• **WHAT YOU ARE ASKED TO DO**:
In duplicating the lines below, keep every word unchanged and drop the pictures.

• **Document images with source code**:

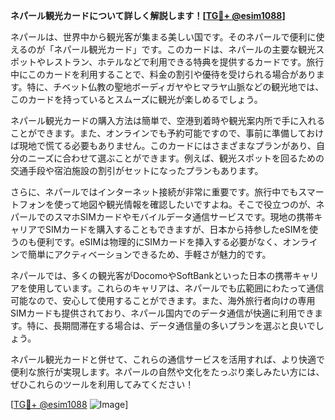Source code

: **ネパール観光カードについて詳しく解説します！[[TG💪+ @esim1088](https://t.me/s/esim1088)]**

ネパールは、世界中から観光客が集まる美しい国です。そのネパールで便利に使えるのが「ネパール観光カード」です。このカードは、ネパールの主要な観光スポットやレストラン、ホテルなどで利用できる特典を提供するカードです。旅行中にこのカードを利用することで、料金の割引や優待を受けられる場合があります。特に、チベット仏教の聖地ボーディガヤやヒマラヤ山脈などの観光地では、このカードを持っているとスムーズに観光が楽しめるでしょう。

ネパール観光カードの購入方法は簡単で、空港到着時や観光案内所で手に入れることができます。また、オンラインでも予約可能ですので、事前に準備しておけば現地で慌てる必要もありません。このカードにはさまざまなプランがあり、自分のニーズに合わせて選ぶことができます。例えば、観光スポットを回るための交通手段や宿泊施設の割引がセットになったプランもあります。

さらに、ネパールではインターネット接続が非常に重要です。旅行中でもスマートフォンを使って地図や観光情報を確認したいですよね。そこで役立つのが、ネパールでのスマホSIMカードやモバイルデータ通信サービスです。現地の携帯キャリアでSIMカードを購入することもできますが、日本から持参したeSIMを使うのも便利です。eSIMは物理的にSIMカードを挿入する必要がなく、オンラインで簡単にアクティベーションできるため、手軽さが魅力的です。

ネパールでは、多くの観光客がDocomoやSoftBankといった日本の携帯キャリアを使用しています。これらのキャリアは、ネパールでも広範囲にわたって通信可能なので、安心して使用することができます。また、海外旅行者向けの専用SIMカードも提供されており、ネパール国内でのデータ通信が快適に利用できます。特に、長期間滞在する場合は、データ通信量の多いプランを選ぶと良いでしょう。

ネパール観光カードと併せて、これらの通信サービスを活用すれば、より快適で便利な旅行が実現します。ネパールの自然や文化をたっぷり楽しみたい方には、ぜひこれらのツールを利用してみてください！

[[TG💪+ @esim1088](https://t.me/s/esim1088) ![Image](https://i.postimg.cc/Y0z9fWf4/image.png)]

• **SOLUTION BELOW**:
Source code

: **ネパール観光カードについて詳しく解説します！[[TG💪+ @esim1088](https://t.me/s/esim1088)]**

ネパールは、世界中から観光客が集まる美しい国です。そのネパールで便利に使えるのが「ネパール観光カード」です。このカードは、ネパールの主要な観光スポットやレストラン、ホテルなどで利用できる特典を提供するカードです。旅行中にこのカードを利用することで、料金の割引や優待を受けられる場合があります。特に、チベット仏教の聖地ボーディガヤやヒマラヤ山脈などの観光地では、このカードを持っているとスムーズに観光が楽しめるでしょう。

ネパール観光カードの購入方法は簡単で、空港到着時や観光案内所で手に入れることができます。また、オンラインでも予約可能ですので、事前に準備しておけば現地で慌てる必要もありません。このカードにはさまざまなプランがあり、自分のニーズに合わせて選ぶことができます。例えば、観光スポットを回るための交通手段や宿泊施設の割引がセットになったプランもあります。

さらに、ネパールではインターネット接続が非常に重要です。旅行中でもスマートフォンを使って地図や観光情報を確認したいですよね。そこで役立つのが、ネパールでのスマホSIMカードやモバイルデータ通信サービスです。現地の携帯キャリアでSIMカードを購入することもできますが、日本から持参したeSIMを使うのも便利です。eSIMは物理的にSIMカードを挿入する必要がなく、オンラインで簡単にアクティベーションできるため、手軽さが魅力的です。

ネパールでは、多くの観光客がDocomoやSoftBankといった日本の携帯キャリアを使用しています。これらのキャリアは、ネパールでも広範囲にわたって通信可能なので、安心して使用することができます。また、海外旅行者向けの専用SIMカードも提供されており、ネパール国内でのデータ通信が快適に利用できます。特に、長期間滞在する場合は、データ通信量の多いプランを選ぶと良いでしょう。

ネパール観光カードと併せて、これらの通信サービスを活用すれば、より快適で便利な旅行が実現します。ネパールの自然や文化をたっぷり楽しみたい方には、ぜひこれらのツールを利用してみてください！

[[TG💪+ @esim1088](https://t.me/s/esim1088) ![Image](https://i.postimg.cc/Y0z9fWf4/image.png)]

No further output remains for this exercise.